Bière à moitié éventée, prélèvement d'urine encore mousseux ou alors encore un conte… Nous sommes sur Queen Street et quelques gorgées de cette boisson abandonnée pourraient provoquer notre rapetissement et, Alice urbaine, nous conduire de l'autre coté du panneau publicitaire. Il sera difficile d'en savoir plus, le breuvage proposé n'est qu'une photographie et tout au plus peut-il nourrir un sentiment de frustration. Il met aussi en exergue le non événement que sont censés mettre en scène les agences de publicité. David Shrigley semble dans ces actions créer un spectateur invisible ou tout du moins un personnage de fiction qui serait un double suffisamment différent pour le surprendre. L'agenda perdu recouvert d'un message au correcteur indique qu'il ne faut pas chercher à le retourner à son propriétaire. Pourquoi veut-on se faire oublier, perdre son cercle de sociabilité ? Peut-être veut-il seulement en changer en s'entourant de ses nouveaux amis ceux dont la bonne âme lui a indiqué avoir retrouver un pigeon gris et blanc, un peu pelé…

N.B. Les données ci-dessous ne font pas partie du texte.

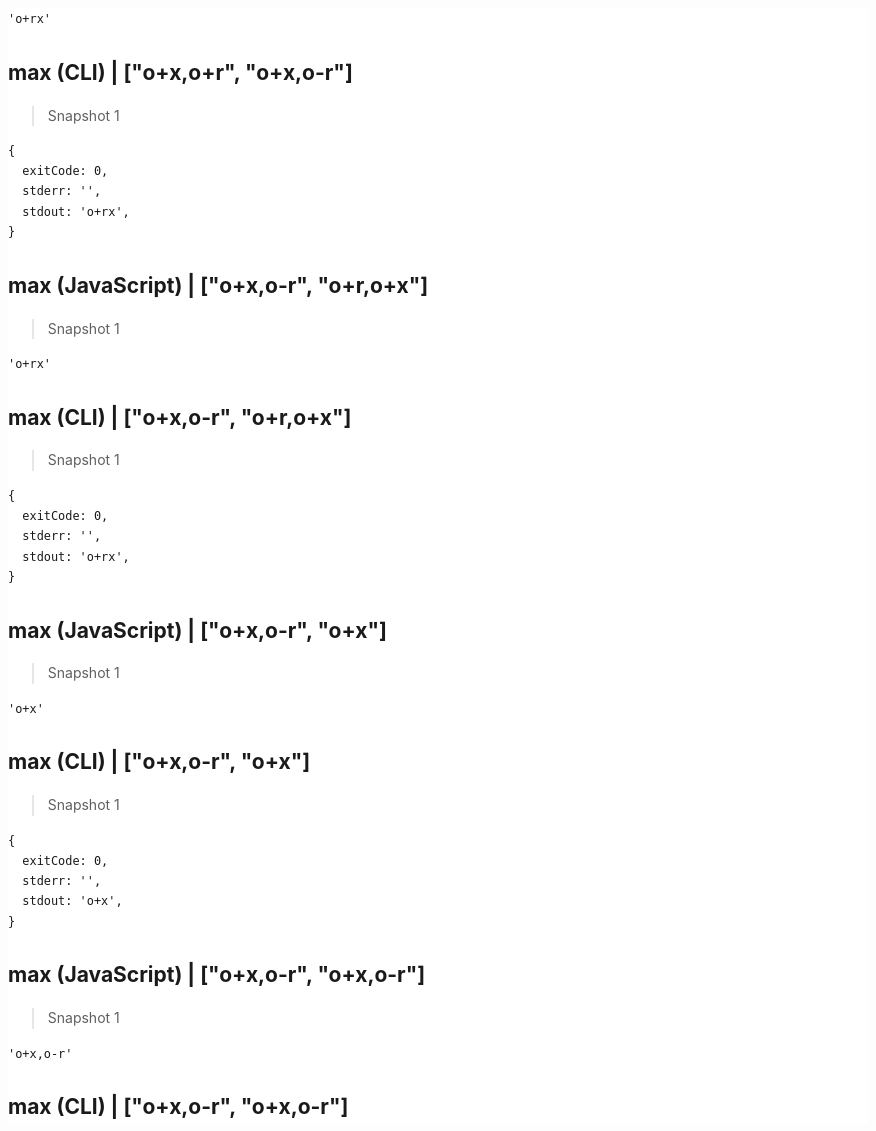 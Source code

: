     'o+rx'

## max (CLI) | ["o+x,o+r", "o+x,o-r"]

> Snapshot 1

    {
      exitCode: 0,
      stderr: '',
      stdout: 'o+rx',
    }

## max (JavaScript) | ["o+x,o-r", "o+r,o+x"]

> Snapshot 1

    'o+rx'

## max (CLI) | ["o+x,o-r", "o+r,o+x"]

> Snapshot 1

    {
      exitCode: 0,
      stderr: '',
      stdout: 'o+rx',
    }

## max (JavaScript) | ["o+x,o-r", "o+x"]

> Snapshot 1

    'o+x'

## max (CLI) | ["o+x,o-r", "o+x"]

> Snapshot 1

    {
      exitCode: 0,
      stderr: '',
      stdout: 'o+x',
    }

## max (JavaScript) | ["o+x,o-r", "o+x,o-r"]

> Snapshot 1

    'o+x,o-r'

## max (CLI) | ["o+x,o-r", "o+x,o-r"]
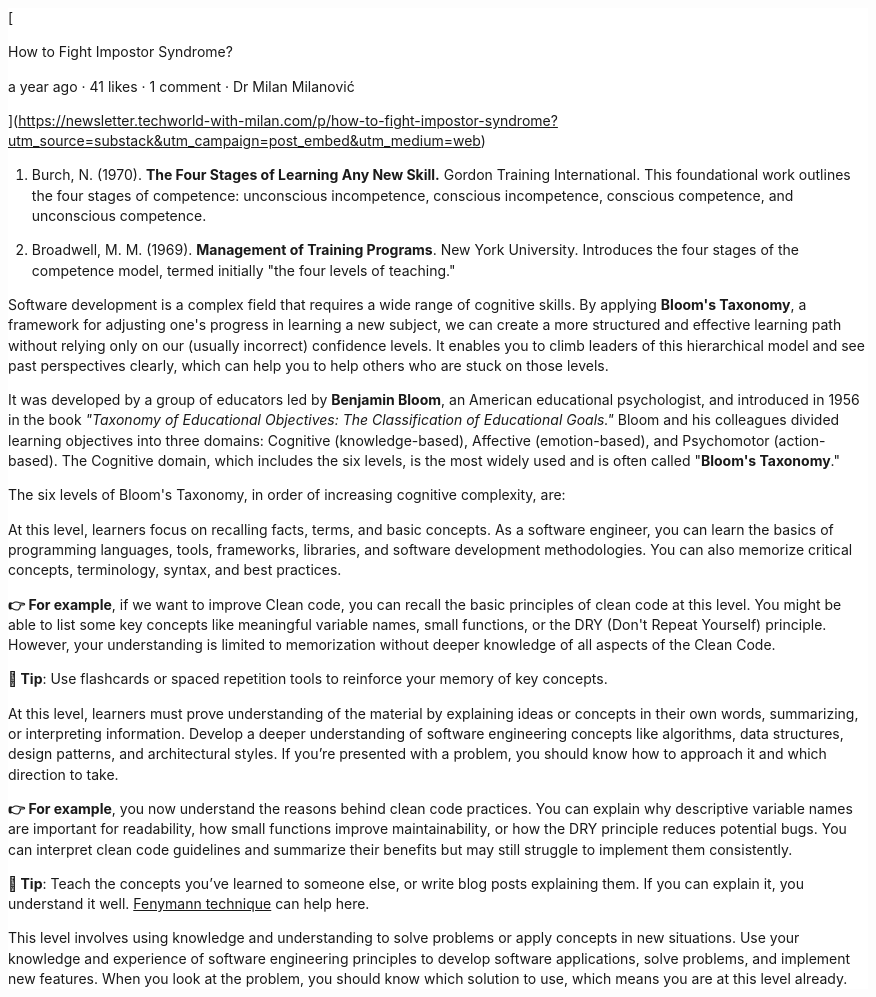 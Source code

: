 [

How to Fight Impostor Syndrome?

a year ago · 41 likes · 1 comment · Dr Milan Milanović

](https://newsletter.techworld-with-milan.com/p/how-to-fight-impostor-syndrome?utm_source=substack&utm_campaign=post_embed&utm_medium=web)

1. Burch, N. (1970). **The Four Stages of Learning Any New Skill.** Gordon Training International. This foundational work outlines the four stages of competence: unconscious incompetence, conscious incompetence, conscious competence, and unconscious competence.

2. Broadwell, M. M. (1969). **Management of Training Programs**. New York University. Introduces the four stages of the competence model, termed initially "the four levels of teaching."

Software development is a complex field that requires a wide range of cognitive skills. By applying **Bloom's Taxonomy**, a framework for adjusting one's progress in learning a new subject, we can create a more structured and effective learning path without relying only on our (usually incorrect) confidence levels. It enables you to climb leaders of this hierarchical model and see past perspectives clearly, which can help you to help others who are stuck on those levels.

It was developed by a group of educators led by **Benjamin Bloom**, an American educational psychologist, and introduced in 1956 in the book _"Taxonomy of Educational Objectives: The Classification of Educational Goals."_ Bloom and his colleagues divided learning objectives into three domains: Cognitive (knowledge-based), Affective (emotion-based), and Psychomotor (action-based). The Cognitive domain, which includes the six levels, is the most widely used and is often called "**Bloom's Taxonomy**."

The six levels of Bloom's Taxonomy, in order of increasing cognitive complexity, are:

At this level, learners focus on recalling facts, terms, and basic concepts. As a software engineer, you can learn the basics of programming languages, tools, frameworks, libraries, and software development methodologies. You can also memorize critical concepts, terminology, syntax, and best practices.

**👉 For example**, if we want to improve Clean code, you can recall the basic principles of clean code at this level. You might be able to list some key concepts like meaningful variable names, small functions, or the DRY (Don't Repeat Yourself) principle. However, your understanding is limited to memorization without deeper knowledge of all aspects of the Clean Code.

**📌 Tip**: Use flashcards or spaced repetition tools to reinforce your memory of key concepts.

At this level, learners must prove understanding of the material by explaining ideas or concepts in their own words, summarizing, or interpreting information. Develop a deeper understanding of software engineering concepts like algorithms, data structures, design patterns, and architectural styles. If you’re presented with a problem, you should know how to approach it and which direction to take.

**👉 For example**, you now understand the reasons behind clean code practices. You can explain why descriptive variable names are important for readability, how small functions improve maintainability, or how the DRY principle reduces potential bugs. You can interpret clean code guidelines and summarize their benefits but may still struggle to implement them consistently.

**📌 Tip**: Teach the concepts you’ve learned to someone else, or write blog posts explaining them. If you can explain it, you understand it well. [Fenymann technique](https://newsletter.techworld-with-milan.com/i/115140623/how-to-deeply-understand-things) can help here.

This level involves using knowledge and understanding to solve problems or apply concepts in new situations. Use your knowledge and experience of software engineering principles to develop software applications, solve problems, and implement new features. When you look at the problem, you should know which solution to use, which means you are at this level already.
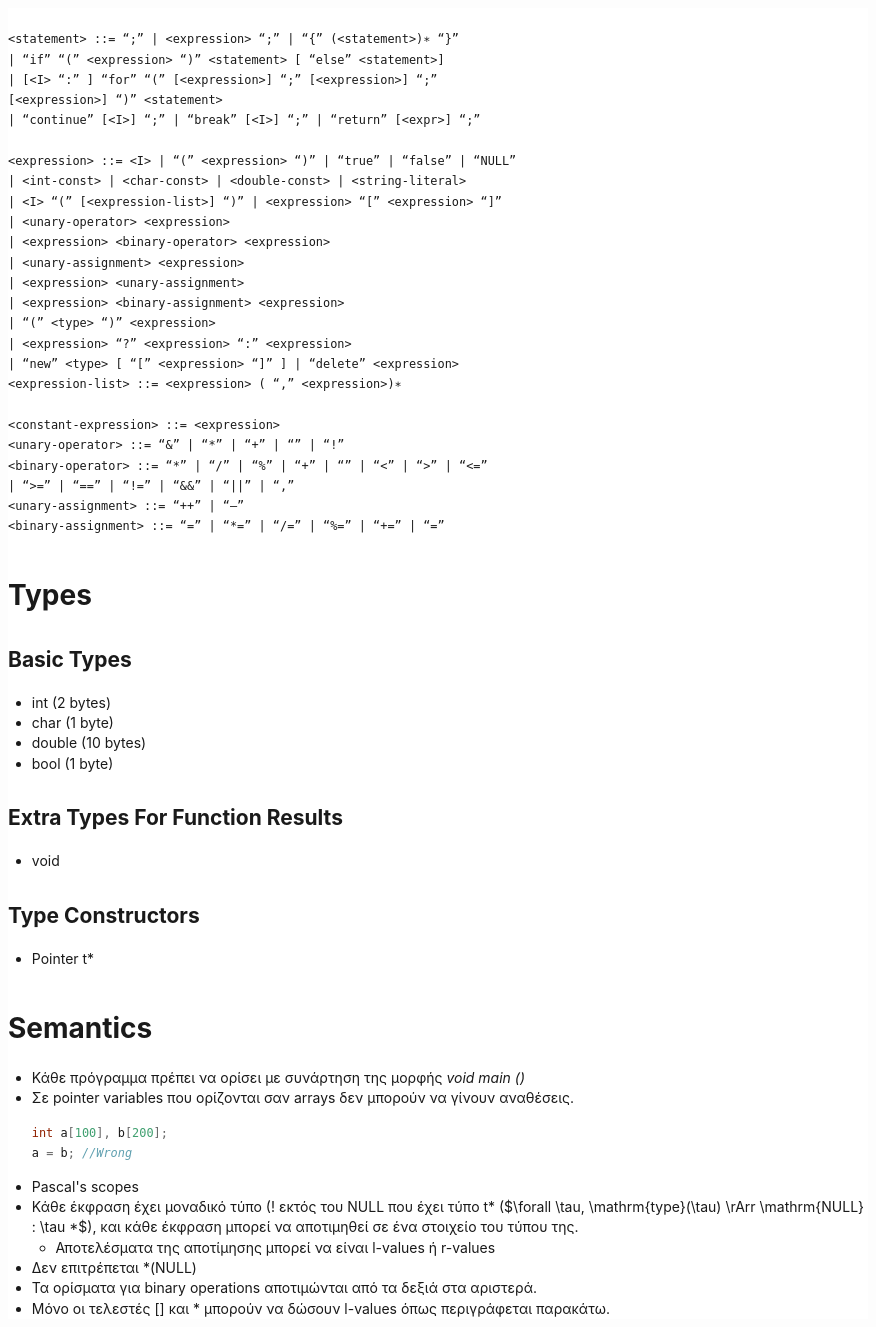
 ```xhtml

<statement> ::= “;” | <expression> “;” | “{” (<statement>)∗ “}”
| “if” “(” <expression> “)” <statement> [ “else” <statement>]
| [<I> “:” ] “for” “(” [<expression>] “;” [<expression>] “;” 
[<expression>] “)” <statement>
| “continue” [<I>] “;” | “break” [<I>] “;” | “return” [<expr>] “;”

<expression> ::= <I> | “(” <expression> “)” | “true” | “false” | “NULL”
| <int-const> | <char-const> | <double-const> | <string-literal>
| <I> “(” [<expression-list>] “)” | <expression> “[” <expression> “]”
| <unary-operator> <expression> 
| <expression> <binary-operator> <expression>
| <unary-assignment> <expression> 
| <expression> <unary-assignment>
| <expression> <binary-assignment> <expression> 
| “(” <type> “)” <expression>
| <expression> “?” <expression> “:” <expression>
| “new” <type> [ “[” <expression> “]” ] | “delete” <expression>
<expression-list> ::= <expression> ( “,” <expression>)∗

<constant-expression> ::= <expression>
<unary-operator> ::= “&” | “*” | “+” | “­” | “!”
<binary-operator> ::= “*” | “/” | “%” | “+” | “­” | “<” | “>” | “<=” 
| “>=” | “==” | “!=” | “&&” | “||” | “,”
<unary-assignment> ::= “++” | “–”
<binary-assignment> ::= “=” | “*=” | “/=” | “%=” | “+=” | “­=”

```

<div style="page-break-after: always;"></div>

# Types
## Basic Types
- int (2 bytes)
- char (1 byte)
- double (10 bytes)
- bool (1 byte)
## Extra Types For Function Results
- void
## Type Constructors
- Pointer t* 

# Semantics
- Κάθε πρόγραμμα πρέπει να ορίσει με συνάρτηση της μορφής *void main ()*
- Σε pointer variables που ορίζονται σαν arrays δεν μπορούν να γίνουν αναθέσεις.
  ```c
  int a[100], b[200];
  a = b; //Wrong
  ```
- Pascal's scopes
- Κάθε έκφραση έχει μοναδικό τύπο (! εκτός του NULL που έχει τύπο t* ($\forall \tau, \mathrm{type}(\tau) \rArr \mathrm{NULL} : \tau *$), και κάθε έκφραση μπορεί να αποτιμηθεί σε ένα στοιχείο του τύπου της. 
  - Αποτελέσματα της αποτίμησης μπορεί να είναι l-values ή r-values
- Δεν επιτρέπεται *(NULL) 
- Τα ορίσματα για binary operations αποτιμώνται από τα δεξιά στα αριστερά.
- Μόνο οι τελεστές [] και * μπορούν να δώσουν l-values όπως περιγράφεται παρακάτω.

En se promenant sur Queen Street West, vous trouverez des "4 par 3" occupés par les photographies de Robert Polidori. Grand Photographe de presse, il travaille notamment pour le New Yorker. Robert Polidori s'inscrit dans la tradition de la photographie documentaire. Les vues d'un petit village abandonné non loin de Tchernobyl, de sa salle de classe ou de l'ancien hôpital sont saisissantes. On croit à une mise en scène mais nous avons sous les yeux un document.
Sur le chemin, nous arrêterons nos déambulations à la Galerie Clint Roenisch dont l'exposition fait aussi partie de "Contact", le festival de la photographie de Toronto.